Of the records that follow, copy only the lines from the line containing "## VISUALIZATION TOOL" to the line containing "1. Titanium Dioxide", both included, exactly as written.

[[ Data supplied, beginning ]]

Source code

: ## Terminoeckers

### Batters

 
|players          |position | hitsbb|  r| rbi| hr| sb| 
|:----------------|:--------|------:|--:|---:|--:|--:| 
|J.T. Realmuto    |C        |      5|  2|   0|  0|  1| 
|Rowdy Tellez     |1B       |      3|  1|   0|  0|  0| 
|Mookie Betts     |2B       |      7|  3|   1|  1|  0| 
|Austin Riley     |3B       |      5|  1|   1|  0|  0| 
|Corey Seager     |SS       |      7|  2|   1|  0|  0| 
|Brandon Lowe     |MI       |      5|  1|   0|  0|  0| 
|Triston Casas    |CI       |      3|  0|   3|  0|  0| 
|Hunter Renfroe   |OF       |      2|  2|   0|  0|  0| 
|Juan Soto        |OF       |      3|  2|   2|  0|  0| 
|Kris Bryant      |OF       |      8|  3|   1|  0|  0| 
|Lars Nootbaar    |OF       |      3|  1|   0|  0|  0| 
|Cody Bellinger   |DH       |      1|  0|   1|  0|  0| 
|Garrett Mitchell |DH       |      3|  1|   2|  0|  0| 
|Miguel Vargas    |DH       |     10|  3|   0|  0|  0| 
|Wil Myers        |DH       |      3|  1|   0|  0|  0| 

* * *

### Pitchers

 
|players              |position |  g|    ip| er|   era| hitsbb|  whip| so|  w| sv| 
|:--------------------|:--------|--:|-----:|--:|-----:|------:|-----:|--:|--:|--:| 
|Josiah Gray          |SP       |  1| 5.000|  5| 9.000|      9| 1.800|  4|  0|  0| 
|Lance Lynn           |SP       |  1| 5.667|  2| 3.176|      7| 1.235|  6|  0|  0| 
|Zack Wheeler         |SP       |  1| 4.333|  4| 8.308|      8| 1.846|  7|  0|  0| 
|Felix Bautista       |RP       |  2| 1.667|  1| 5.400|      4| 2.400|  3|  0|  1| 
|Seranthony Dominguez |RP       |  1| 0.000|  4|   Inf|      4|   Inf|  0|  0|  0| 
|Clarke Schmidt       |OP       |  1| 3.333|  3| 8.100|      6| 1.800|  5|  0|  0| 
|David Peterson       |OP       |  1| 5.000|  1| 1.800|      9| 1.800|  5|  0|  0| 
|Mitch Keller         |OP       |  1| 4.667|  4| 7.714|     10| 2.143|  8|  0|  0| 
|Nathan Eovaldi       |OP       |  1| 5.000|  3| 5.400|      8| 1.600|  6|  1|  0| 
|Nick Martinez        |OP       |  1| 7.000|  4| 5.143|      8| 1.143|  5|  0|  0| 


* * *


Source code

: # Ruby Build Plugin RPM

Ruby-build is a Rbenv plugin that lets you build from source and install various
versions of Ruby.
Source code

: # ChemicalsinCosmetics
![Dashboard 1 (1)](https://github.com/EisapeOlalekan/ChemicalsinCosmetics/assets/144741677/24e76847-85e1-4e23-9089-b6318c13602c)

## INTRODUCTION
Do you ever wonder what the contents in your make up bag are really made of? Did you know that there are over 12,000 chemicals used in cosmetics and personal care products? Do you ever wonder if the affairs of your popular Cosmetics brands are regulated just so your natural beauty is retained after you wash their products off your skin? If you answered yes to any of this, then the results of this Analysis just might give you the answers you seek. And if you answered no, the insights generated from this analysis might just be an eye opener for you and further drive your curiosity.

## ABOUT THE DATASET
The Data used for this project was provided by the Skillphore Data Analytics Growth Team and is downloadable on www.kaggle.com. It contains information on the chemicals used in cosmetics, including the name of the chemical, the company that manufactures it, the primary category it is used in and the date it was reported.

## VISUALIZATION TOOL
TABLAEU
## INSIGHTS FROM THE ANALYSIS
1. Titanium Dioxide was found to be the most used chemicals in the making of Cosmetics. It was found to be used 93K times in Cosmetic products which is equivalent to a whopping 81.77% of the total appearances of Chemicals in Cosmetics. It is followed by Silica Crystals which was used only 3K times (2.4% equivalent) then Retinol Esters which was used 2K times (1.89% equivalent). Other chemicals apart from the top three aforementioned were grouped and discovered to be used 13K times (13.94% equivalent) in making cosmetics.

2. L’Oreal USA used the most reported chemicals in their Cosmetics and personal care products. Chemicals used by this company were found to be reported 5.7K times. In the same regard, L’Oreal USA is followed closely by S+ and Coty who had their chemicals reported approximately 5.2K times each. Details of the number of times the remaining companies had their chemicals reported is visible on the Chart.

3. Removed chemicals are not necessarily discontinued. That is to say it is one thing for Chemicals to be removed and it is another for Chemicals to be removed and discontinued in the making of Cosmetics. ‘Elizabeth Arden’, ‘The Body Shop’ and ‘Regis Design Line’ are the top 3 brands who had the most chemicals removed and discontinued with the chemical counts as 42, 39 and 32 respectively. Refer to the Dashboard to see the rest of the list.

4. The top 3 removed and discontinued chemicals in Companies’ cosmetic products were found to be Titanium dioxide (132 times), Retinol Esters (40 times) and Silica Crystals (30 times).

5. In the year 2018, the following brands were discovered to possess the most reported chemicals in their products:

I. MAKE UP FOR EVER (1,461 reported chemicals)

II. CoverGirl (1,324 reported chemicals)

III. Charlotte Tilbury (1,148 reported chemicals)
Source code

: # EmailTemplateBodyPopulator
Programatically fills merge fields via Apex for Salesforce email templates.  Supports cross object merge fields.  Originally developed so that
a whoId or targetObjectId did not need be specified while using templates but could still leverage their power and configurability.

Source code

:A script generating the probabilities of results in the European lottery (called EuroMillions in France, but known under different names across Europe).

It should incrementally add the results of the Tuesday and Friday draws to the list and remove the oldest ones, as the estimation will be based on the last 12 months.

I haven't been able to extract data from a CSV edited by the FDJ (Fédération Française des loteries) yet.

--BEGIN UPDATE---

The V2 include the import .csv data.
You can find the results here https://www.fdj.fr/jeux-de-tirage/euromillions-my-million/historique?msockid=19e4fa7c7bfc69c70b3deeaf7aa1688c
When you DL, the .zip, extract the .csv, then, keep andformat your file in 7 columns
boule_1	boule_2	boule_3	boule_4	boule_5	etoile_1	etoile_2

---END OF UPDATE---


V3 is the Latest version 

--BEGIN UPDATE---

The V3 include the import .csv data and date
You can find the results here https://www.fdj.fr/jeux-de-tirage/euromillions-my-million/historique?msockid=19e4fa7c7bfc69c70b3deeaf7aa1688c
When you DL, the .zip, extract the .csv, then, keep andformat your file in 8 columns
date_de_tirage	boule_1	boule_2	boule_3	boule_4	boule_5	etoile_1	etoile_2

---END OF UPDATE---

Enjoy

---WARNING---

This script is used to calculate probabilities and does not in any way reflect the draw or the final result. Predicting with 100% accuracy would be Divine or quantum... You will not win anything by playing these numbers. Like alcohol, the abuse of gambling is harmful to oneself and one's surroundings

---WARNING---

[[ Data supplied, end ]]

(Task output):
## VISUALIZATION TOOL
TABLAEU
## INSIGHTS FROM THE ANALYSIS
1. Titanium Dioxide was found to be the most used chemicals in the making of Cosmetics. It was found to be used 93K times in Cosmetic products which is equivalent to a whopping 81.77% of the total appearances of Chemicals in Cosmetics. It is followed by Silica Crystals which was used only 3K times (2.4% equivalent) then Retinol Esters which was used 2K times (1.89% equivalent). Other chemicals apart from the top three aforementioned were grouped and discovered to be used 13K times (13.94% equivalent) in making cosmetics.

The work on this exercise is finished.